TASK DIRECTIONS:
Return exactly the lines of the records below, starting at the line that contains "Using reduce-algebra (CSL" and ending at the line that contains "ad Moysen et", with both of those lines kept.

═══ SUPPLIED RECORDS ═══

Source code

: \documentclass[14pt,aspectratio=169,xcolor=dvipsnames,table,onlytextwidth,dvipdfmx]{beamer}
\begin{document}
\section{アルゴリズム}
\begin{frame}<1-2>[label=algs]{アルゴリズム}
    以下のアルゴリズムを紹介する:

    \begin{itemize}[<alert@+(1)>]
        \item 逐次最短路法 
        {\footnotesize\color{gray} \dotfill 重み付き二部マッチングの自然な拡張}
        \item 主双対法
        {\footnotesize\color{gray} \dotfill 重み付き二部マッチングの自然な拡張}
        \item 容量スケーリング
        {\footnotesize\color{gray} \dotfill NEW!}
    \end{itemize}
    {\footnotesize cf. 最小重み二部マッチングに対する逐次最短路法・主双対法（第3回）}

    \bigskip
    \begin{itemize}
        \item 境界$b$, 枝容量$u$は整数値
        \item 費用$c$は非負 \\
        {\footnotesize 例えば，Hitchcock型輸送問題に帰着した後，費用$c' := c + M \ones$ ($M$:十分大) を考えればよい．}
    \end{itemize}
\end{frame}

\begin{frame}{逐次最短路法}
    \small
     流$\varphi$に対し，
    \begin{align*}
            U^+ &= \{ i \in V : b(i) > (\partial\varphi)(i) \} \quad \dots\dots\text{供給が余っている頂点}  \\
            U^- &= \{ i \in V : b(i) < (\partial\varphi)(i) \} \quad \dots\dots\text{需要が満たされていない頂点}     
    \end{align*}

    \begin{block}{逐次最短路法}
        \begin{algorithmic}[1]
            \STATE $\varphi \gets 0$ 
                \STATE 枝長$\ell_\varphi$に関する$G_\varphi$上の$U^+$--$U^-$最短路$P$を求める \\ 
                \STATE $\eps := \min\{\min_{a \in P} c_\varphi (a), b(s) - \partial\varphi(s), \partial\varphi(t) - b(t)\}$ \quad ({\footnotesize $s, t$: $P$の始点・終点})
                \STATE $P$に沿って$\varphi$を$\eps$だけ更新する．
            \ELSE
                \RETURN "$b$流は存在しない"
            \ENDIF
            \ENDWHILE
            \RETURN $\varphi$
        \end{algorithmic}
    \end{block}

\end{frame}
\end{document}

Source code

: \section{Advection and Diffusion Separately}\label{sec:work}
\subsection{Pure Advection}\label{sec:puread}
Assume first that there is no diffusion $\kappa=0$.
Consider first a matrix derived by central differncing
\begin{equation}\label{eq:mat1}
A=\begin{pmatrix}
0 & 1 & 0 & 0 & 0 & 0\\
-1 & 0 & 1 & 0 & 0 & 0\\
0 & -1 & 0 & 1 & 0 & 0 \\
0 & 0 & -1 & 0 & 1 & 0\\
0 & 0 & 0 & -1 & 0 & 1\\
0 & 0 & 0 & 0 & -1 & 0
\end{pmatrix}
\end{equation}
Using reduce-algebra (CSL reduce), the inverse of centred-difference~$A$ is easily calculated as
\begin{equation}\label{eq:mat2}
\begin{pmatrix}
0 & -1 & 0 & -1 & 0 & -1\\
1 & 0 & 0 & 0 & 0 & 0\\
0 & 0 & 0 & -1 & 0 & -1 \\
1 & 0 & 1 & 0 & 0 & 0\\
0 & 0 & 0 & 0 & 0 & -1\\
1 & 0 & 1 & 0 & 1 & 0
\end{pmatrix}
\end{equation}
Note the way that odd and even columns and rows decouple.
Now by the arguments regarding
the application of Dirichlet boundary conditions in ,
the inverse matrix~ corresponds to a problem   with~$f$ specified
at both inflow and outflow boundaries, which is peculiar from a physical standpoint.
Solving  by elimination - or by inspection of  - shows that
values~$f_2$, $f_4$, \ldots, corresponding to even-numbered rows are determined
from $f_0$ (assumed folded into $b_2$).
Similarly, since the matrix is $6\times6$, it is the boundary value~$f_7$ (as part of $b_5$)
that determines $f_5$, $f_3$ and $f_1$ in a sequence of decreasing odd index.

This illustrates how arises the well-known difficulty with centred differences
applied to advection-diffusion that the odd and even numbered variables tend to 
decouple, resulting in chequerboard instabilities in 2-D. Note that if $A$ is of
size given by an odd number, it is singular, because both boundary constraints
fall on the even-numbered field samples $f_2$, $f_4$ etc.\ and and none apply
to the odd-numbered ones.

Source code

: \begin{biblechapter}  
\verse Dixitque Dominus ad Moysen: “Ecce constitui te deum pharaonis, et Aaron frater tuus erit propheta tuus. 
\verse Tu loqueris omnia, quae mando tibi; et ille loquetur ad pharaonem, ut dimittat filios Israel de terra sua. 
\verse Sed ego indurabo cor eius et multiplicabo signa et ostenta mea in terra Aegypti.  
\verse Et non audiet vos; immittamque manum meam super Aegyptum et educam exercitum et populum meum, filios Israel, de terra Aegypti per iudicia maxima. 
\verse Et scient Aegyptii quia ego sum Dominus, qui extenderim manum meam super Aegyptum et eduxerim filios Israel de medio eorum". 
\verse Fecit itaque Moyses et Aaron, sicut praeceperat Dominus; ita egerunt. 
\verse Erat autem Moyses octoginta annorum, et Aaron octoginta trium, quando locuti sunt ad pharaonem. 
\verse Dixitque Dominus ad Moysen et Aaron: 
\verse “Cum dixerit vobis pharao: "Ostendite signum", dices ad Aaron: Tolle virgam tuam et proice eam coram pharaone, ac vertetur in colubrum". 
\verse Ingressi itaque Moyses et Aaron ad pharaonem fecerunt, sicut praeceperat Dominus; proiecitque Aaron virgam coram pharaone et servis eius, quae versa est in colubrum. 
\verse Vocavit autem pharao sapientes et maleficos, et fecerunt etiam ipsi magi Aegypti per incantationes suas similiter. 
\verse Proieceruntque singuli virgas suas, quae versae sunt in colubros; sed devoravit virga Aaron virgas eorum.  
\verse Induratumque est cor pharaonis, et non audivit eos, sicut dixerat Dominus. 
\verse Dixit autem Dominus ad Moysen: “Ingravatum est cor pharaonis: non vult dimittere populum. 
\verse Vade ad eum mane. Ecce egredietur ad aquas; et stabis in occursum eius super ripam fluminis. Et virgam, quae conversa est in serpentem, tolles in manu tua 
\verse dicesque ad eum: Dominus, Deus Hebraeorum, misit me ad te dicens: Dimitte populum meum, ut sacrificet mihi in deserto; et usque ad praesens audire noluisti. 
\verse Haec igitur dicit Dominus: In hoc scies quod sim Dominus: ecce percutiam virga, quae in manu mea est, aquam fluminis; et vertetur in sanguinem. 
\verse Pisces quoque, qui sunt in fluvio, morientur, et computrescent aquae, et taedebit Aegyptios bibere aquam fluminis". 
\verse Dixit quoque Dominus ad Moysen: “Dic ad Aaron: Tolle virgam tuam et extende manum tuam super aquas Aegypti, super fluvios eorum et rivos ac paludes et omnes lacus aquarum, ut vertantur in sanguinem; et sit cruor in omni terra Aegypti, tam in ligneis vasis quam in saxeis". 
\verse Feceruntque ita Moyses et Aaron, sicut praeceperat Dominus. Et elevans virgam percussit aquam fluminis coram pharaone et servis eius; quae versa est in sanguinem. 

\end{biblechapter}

═══

RESULT OF THE TASK:
Using reduce-algebra (CSL reduce), the inverse of centred-difference~$A$ is easily calculated as
\begin{equation}\label{eq:mat2}
\begin{pmatrix}
0 & -1 & 0 & -1 & 0 & -1\\
1 & 0 & 0 & 0 & 0 & 0\\
0 & 0 & 0 & -1 & 0 & -1 \\
1 & 0 & 1 & 0 & 0 & 0\\
0 & 0 & 0 & 0 & 0 & -1\\
1 & 0 & 1 & 0 & 1 & 0
\end{pmatrix}
\end{equation}
Note the way that odd and even columns and rows decouple.
Now by the arguments regarding
the application of Dirichlet boundary conditions in ,
the inverse matrix~ corresponds to a problem   with~$f$ specified
at both inflow and outflow boundaries, which is peculiar from a physical standpoint.
Solving  by elimination - or by inspection of  - shows that
values~$f_2$, $f_4$, \ldots, corresponding to even-numbered rows are determined
from $f_0$ (assumed folded into $b_2$).
Similarly, since the matrix is $6\times6$, it is the boundary value~$f_7$ (as part of $b_5$)
that determines $f_5$, $f_3$ and $f_1$ in a sequence of decreasing odd index.

This illustrates how arises the well-known difficulty with centred differences
applied to advection-diffusion that the odd and even numbered variables tend to 
decouple, resulting in chequerboard instabilities in 2-D. Note that if $A$ is of
size given by an odd number, it is singular, because both boundary constraints
fall on the even-numbered field samples $f_2$, $f_4$ etc.\ and and none apply
to the odd-numbered ones.

Source code

: \begin{biblechapter}  
\verse Dixitque Dominus ad Moysen: “Ecce constitui te deum pharaonis, et Aaron frater tuus erit propheta tuus. 
\verse Tu loqueris omnia, quae mando tibi; et ille loquetur ad pharaonem, ut dimittat filios Israel de terra sua. 
\verse Sed ego indurabo cor eius et multiplicabo signa et ostenta mea in terra Aegypti.  
\verse Et non audiet vos; immittamque manum meam super Aegyptum et educam exercitum et populum meum, filios Israel, de terra Aegypti per iudicia maxima. 
\verse Et scient Aegyptii quia ego sum Dominus, qui extenderim manum meam super Aegyptum et eduxerim filios Israel de medio eorum". 
\verse Fecit itaque Moyses et Aaron, sicut praeceperat Dominus; ita egerunt. 
\verse Erat autem Moyses octoginta annorum, et Aaron octoginta trium, quando locuti sunt ad pharaonem. 
\verse Dixitque Dominus ad Moysen et Aaron: 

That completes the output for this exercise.